Consider people who say 'darn, frick', etc.. We all know what they're saying, and they're really lying to themselves by 'editing' how they're expressing themselves.
There are various reasons people avoid profanity, but one of the primary reasons is out of politeness or concern for not offending those around them. Some might consider failure to adhere to politeness conventions to be "honesty in expression," but it could also simply be a social convention. I reflexively say "Thank you" to the toll-booth person who accepts my toll, but I'm not actually grateful to them. It's just a social convention and reflex to thank people who provide a service to you. Similarly, I walk around saying "How are you?" to people as I pass them in the hallway or whatever, but it's well-known that most people aren't seriously asking that question in more than a cursory "standard greeting" sense.
Are all of these people "lying" or not being "honest"? Or are they simply falling social convention, which also dictates that profanity is inappropriate in various social situations?
My distinction here is not a minor one, because desirability to adhere to social convention is actually arguably what this study measured, rather than "honesty" or whatever.

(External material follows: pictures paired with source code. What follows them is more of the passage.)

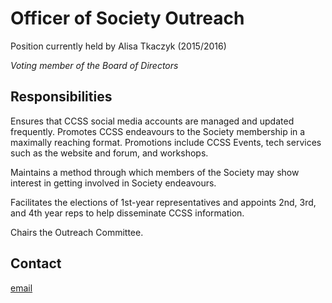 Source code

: <h1>Officer of Society Outreach</h1>

Position currently held by Alisa Tkaczyk (2015/2016)

*Voting member of the Board of Directors*

## Responsibilities

Ensures that CCSS social media accounts are managed and updated frequently.
Promotes CCSS endeavours to the Society membership in a maximally reaching
format. Promotions include CCSS Events, tech services such as the website and
forum, and workshops.

Maintains a method through which members of the Society may show interest in
getting involved in Society endeavours.

Facilitates the elections of 1st-year representatives and appoints 2nd, 3rd,
and 4th year reps to help disseminate CCSS information.

Chairs the Outreach Committee.

## Contact

[email](mailto:alisa.tkaczyk@ccss.carleton.ca)
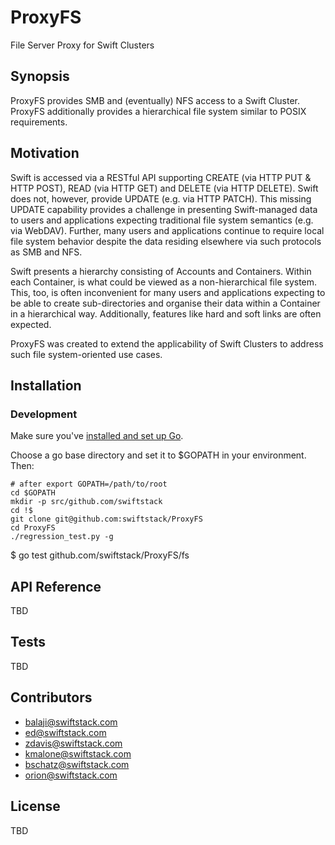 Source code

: # ProxyFS
File Server Proxy for Swift Clusters

## Synopsis

ProxyFS provides SMB and (eventually) NFS access to a Swift Cluster. ProxyFS additionally provides a hierarchical file system similar to POSIX requirements.

## Motivation

Swift is accessed via a RESTful API supporting CREATE (via HTTP PUT & HTTP POST), READ (via HTTP GET) and DELETE (via HTTP DELETE). Swift does not, however, provide UPDATE (e.g. via HTTP PATCH). This missing UPDATE capability provides a challenge in presenting Swift-managed data to users and applications expecting traditional file system semantics (e.g. via WebDAV). Further, many users and applications continue to require local file system behavior despite the data residing elsewhere via such protocols as SMB and NFS.

Swift presents a hierarchy consisting of Accounts and Containers. Within each Container, is what could be viewed as a non-hierarchical file system. This, too, is often inconvenient for many users and applications expecting to be able to create sub-directories and organise their data within a Container in a hierarchical way. Additionally, features like hard and soft links are often expected.

ProxyFS was created to extend the applicability of Swift Clusters to address such file system-oriented use cases.

## Installation

### Development

Make sure you've [installed and set up Go](https://golang.org/doc/install#install).

Choose a go base directory and set it to $GOPATH in your environment. Then:

    # after export GOPATH=/path/to/root
    cd $GOPATH
    mkdir -p src/github.com/swiftstack
    cd !$
    git clone git@github.com:swiftstack/ProxyFS
    cd ProxyFS
    ./regression_test.py -g

$ go test github.com/swiftstack/ProxyFS/fs

## API Reference

TBD

## Tests

TBD

## Contributors

 * balaji@swiftstack.com
 * ed@swiftstack.com
 * zdavis@swiftstack.com
 * kmalone@swiftstack.com
 * bschatz@swiftstack.com
 * orion@swiftstack.com

## License

TBD
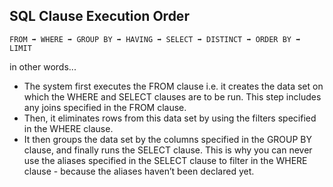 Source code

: 
## SQL Clause Execution Order
`FROM ➡ WHERE ➡ GROUP BY ➡ HAVING ➡ SELECT ➡ DISTINCT ➡ ORDER BY ➡ LIMIT`

in other words...
- The system first executes the FROM clause i.e. it creates the data set on which the WHERE and SELECT clauses are to be run. This step includes any joins specified in the FROM clause.
- Then, it eliminates rows from this data set by using the filters specified in the WHERE clause.
- It then groups the data set by the columns specified in the GROUP BY clause, and finally runs the SELECT clause. This is why you can never use the aliases specified in the SELECT clause to filter in the WHERE clause - because the aliases haven’t been declared yet.
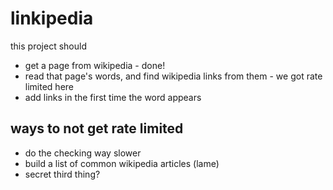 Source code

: # linkipedia

this project should

- get a page from wikipedia - done!
- read that page's words, and find wikipedia links from them - we got rate limited here
- add links in the first time the word appears


## ways to not get rate limited
- do the checking way slower
- build a list of common wikipedia articles (lame)
- secret third thing?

There were three different components to this study. All have some problems.
(1) The first used Amazon Mechanical Turk to get people to answer a bunch of personality questions. There was no actual assessment of whether people were ACTUALLY lying. instead, they were given a series of questions "using the Lie subscale of the Eysenck Personality Questionnaire Revised short scale," However, despite its name, this test isn't actually used to determine whether people are prone to lie in general! This subscale is used, as the study notes, for social desirability responding.
That is, in the context of a personality test, this set of questions is used to fish out the people who are likely choosing answers based a little more on their "idealized" personality traits or what they might think would be "likeable," rather than being more realistic in their responses. Rather than a sort of "lie detector" test, it's more a test of how much a person wants to represent themselves as socially desirable. It has questions like, "If you say you will do something, do you always keep your promise no matter how inconvenient it might be?" If you answer "yes," the test assumes you to be a LIAR. But of course it has no way of knowing whether you are lying -- it rather assumes if you have more idealistic norms about social behavior that you're more likely to less realistic in your own self-reporting for personality questions.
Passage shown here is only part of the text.